● **Instructions for the task**: Copy out all the lines of the data that hold the word "pages".

● **Supplied entries**:
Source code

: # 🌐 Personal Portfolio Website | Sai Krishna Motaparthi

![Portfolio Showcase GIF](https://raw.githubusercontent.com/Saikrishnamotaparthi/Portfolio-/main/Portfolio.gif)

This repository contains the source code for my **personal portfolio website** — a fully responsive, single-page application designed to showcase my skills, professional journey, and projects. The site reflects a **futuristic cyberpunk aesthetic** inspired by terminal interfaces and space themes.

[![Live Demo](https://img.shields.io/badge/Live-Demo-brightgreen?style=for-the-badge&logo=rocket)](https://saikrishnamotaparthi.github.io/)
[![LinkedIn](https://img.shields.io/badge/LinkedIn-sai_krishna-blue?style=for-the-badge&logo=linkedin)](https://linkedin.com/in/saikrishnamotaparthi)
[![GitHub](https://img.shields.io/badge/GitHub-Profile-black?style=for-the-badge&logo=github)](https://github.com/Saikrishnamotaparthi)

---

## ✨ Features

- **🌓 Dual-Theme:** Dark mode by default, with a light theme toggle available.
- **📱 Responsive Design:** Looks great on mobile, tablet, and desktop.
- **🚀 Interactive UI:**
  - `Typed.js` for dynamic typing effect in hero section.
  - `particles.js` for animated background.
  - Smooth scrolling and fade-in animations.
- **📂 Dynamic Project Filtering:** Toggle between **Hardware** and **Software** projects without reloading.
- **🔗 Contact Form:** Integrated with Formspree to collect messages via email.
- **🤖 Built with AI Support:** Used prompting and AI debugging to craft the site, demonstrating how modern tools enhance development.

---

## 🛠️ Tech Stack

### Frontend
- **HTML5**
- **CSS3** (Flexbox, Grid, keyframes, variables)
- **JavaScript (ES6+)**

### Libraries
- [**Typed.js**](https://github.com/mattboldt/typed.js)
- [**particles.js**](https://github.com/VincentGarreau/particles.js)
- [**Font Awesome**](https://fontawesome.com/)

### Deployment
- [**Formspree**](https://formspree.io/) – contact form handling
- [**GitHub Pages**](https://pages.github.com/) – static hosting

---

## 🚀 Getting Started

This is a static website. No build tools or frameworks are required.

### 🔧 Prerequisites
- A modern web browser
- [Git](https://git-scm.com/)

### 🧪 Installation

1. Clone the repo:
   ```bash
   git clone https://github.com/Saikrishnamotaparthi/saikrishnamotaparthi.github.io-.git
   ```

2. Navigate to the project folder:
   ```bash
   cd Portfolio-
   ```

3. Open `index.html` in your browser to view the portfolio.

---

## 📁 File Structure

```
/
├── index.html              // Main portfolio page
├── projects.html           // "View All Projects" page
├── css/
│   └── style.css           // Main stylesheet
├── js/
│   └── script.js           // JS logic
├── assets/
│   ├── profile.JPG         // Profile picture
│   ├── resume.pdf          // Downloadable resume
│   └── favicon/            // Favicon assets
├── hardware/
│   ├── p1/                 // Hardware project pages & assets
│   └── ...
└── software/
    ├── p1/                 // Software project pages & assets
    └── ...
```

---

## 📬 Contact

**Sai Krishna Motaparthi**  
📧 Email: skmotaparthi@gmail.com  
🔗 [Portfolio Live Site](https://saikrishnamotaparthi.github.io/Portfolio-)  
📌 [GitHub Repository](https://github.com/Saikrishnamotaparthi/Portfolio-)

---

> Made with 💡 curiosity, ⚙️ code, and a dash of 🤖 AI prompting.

● **Task output**:
- [**GitHub Pages**](https://pages.github.com/) – static hosting
│   ├── p1/                 // Hardware project pages & assets
    ├── p1/                 // Software project pages & assets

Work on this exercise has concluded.